I met Zagarino on a freezing December afternoon at The Bitter End, a tiny venue on Manhattan’s Bleecker Street. He was doing an appearance at Jingle Jam, the kind of concert where adults buy cheap parent passes to accompany their kids. The place was packed with teen girls, and Zagarino was hanging out in the back, admiring handmade signs his fans brought him.
Zagarino doesn’t perform at these appearances. He doesn’t sing or dance. He’s not a comedian. He signs merchandise and hypes up the crowd alongside other social media stars. And when he promotes these appearances on Instagram, Twitter, and Snapchat, the girls turn out in droves. One flew in from France, another from Colombia, to meet him.
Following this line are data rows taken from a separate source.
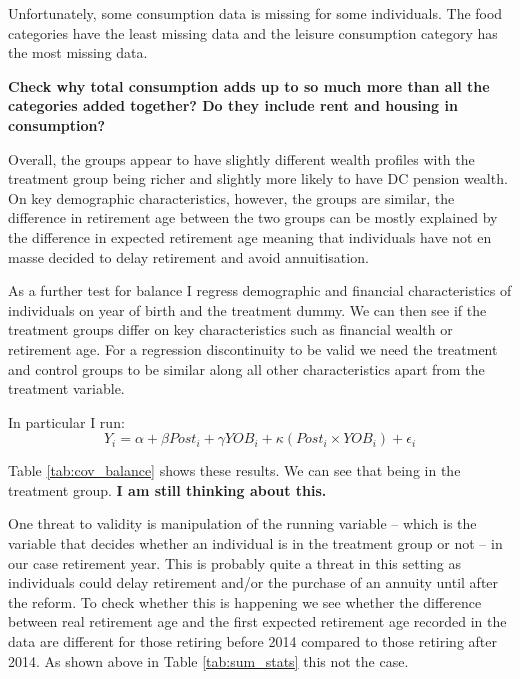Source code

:\documentclass[12pt]{article}
\begin{document}
Unfortunately, some consumption data is missing for some individuals. The food categories have the least missing data
and the leisure consumption category has the most missing data.

\textbf{Check why total consumption adds up to so much
    more than all the categories added together? Do they include rent and housing in consumption?}


Overall, the groups appear to have slightly different wealth profiles with the treatment group being richer and slightly more likely
to have DC pension wealth. On key demographic characteristics, however, the groups are similar, the difference in retirement
age between the two groups can be mostly explained by the difference in expected retirement age meaning that individuals
have not en masse decided to delay retirement and avoid annuitisation.



\begin{landscape}

    

\end{landscape}


As a further test for balance I regress demographic and financial characteristics of individuals on year of birth and the treatment dummy.
We can then see if the treatment groups differ on key characteristics such as financial wealth or retirement age.
For a regression discontinuity to be valid we need the treatment and control groups to be similar along
all other characteristics apart from the treatment variable.

In particular I run:
\begin{equation*}
    Y_{i} = \alpha + \beta Post_{i} + \gamma YOB_{i} + \kappa (Post_{i} \times YOB_{i}) + \epsilon_{i}
\end{equation*}



Table \ref{tab:cov_balance} shows these results. We can see that being in the treatment group.
\textbf{I am still thinking about this.}


One threat to validity is manipulation of the running variable -- which is the variable that decides
whether an individual is in the treatment group or not -- in our case retirement year.
This is probably quite a threat in this setting as individuals could delay retirement and/or
the purchase of an annuity until after the reform. To check whether
this is happening we see whether the difference between real retirement age and the first expected retirement age
recorded in the data are different for those retiring before 2014 compared to those retiring after 2014. As shown
above in Table \ref{tab:sum_stats} this not the case.
\end{document}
Girls have tracked him down on the streets of New York for a chance to take a selfie with him and share it to their own social networks. It’s a strange and sudden turn of events for a kid who barely had an Instagram presence a year and a half ago.
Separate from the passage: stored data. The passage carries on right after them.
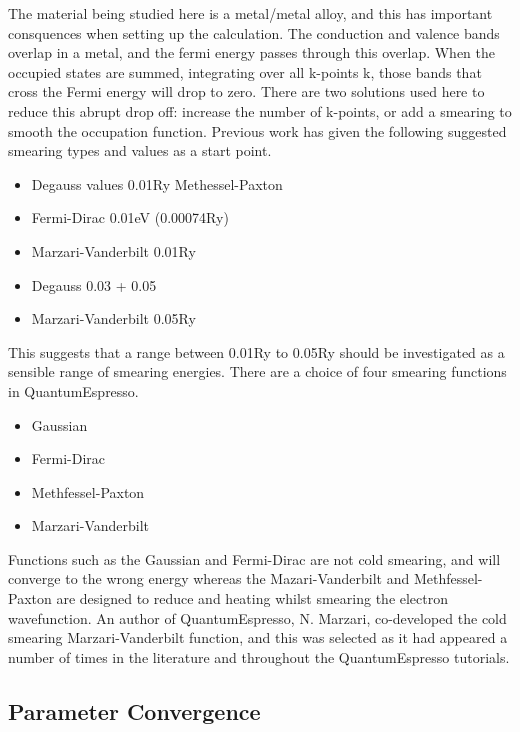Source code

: The material being studied here is a metal/metal alloy, and this has important consquences when setting up the calculation.  The conduction and valence bands overlap in a metal, and the fermi energy passes through this overlap. When the occupied states are summed, integrating over all k-points k\cite{marzarivanderbilt}, those bands that cross the Fermi energy will drop to zero.  There are two solutions used here to reduce this abrupt drop off: increase the number of k-points, or add a smearing to smooth the occupation function.  Previous work has given the following suggested smearing types and values as a start point.

\begin{itemize}
\item Degauss values 0.01Ry Methessel-Paxton \cite{AdsorptionBR2}
\item Fermi-Dirac 0.01eV (0.00074Ry) \cite{NaDiffusion}
\item Marzari-Vanderbilt 0.01Ry \cite{ScBiandYBi}
\item Degauss 0.03 + 0.05 \cite{CuandPd}
\item Marzari-Vanderbilt 0.05Ry \cite{ecHeuslerAlloy}
\end{itemize}

This suggests that a range between 0.01Ry to 0.05Ry should be investigated as a sensible range of smearing energies.  There are a choice of four smearing functions in QuantumEspresso.

\begin{itemize}
\item Gaussian
\item Fermi-Dirac
\item Methfessel-Paxton
\item Marzari-Vanderbilt
\end{itemize}

Functions such as the Gaussian and Fermi-Dirac are not cold smearing, and will converge to the wrong energy whereas the Mazari-Vanderbilt and Methfessel-Paxton are designed to reduce and heating whilst smearing the electron wavefunction.  An author of QuantumEspresso, N. Marzari, co-developed the cold smearing Marzari-Vanderbilt function, and this was selected as it had appeared a number of times in the literature and throughout the QuantumEspresso tutorials.  






\subsection{Parameter Convergence}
“I was just having fun with it,” he tells me. “I wanted followers. I didn’t know the right hashtags, I just posted pictures of myself. I was getting my friends to take photos of me most of the time.”
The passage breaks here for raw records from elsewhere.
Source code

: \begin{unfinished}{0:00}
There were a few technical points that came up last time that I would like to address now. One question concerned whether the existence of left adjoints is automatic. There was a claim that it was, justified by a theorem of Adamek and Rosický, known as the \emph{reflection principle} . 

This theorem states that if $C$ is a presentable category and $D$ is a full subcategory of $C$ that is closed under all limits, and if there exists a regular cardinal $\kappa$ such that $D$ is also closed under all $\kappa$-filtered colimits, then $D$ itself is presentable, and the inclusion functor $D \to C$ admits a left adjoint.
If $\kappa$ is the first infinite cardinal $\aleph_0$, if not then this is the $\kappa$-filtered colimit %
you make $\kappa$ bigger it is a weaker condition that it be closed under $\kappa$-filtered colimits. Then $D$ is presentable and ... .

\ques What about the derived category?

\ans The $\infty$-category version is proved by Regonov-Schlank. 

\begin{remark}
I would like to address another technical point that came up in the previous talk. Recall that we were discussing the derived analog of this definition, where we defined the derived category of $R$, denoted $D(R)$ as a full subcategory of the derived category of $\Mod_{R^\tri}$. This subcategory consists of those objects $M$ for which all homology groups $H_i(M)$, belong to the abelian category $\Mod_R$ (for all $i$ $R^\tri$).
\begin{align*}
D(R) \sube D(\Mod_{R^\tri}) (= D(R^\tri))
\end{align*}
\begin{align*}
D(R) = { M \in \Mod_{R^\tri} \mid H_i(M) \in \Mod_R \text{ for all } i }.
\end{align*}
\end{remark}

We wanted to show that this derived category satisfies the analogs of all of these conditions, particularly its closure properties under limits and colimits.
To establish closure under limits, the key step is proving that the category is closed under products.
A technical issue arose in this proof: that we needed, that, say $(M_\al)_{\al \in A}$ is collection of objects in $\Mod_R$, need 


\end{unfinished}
Zagarino was discovered by modeling agents—and girls—when he appeared in pop singer Alli Simpson’s music video “Notice Me” in November 2013. It’s a song (and a singer) that never made it big on the American charts, but the video now has more than 9 million views on YouTube. He signed with a modeling agency but left after realizing he could make more money online (though he has since signed on with Wilhelmina Models). He hired a manager, KM Creative’s Santillo, and found a few ways to leverage his Instagram popularity. One is appearances. The other is ads.
Likes = $$$
Brands look for people who have a lot of followers, like Zagarino, but it’s equally important for those followers to be invested. Influencers aren’t exactly celebrities, but well-known in the way cool kids in high school with good taste tend to be. If their thousands of followers also like, heart, retweet, reply, or otherwise interact with them, brands are willing to shell out money for these influencers to promote their products on various social networks.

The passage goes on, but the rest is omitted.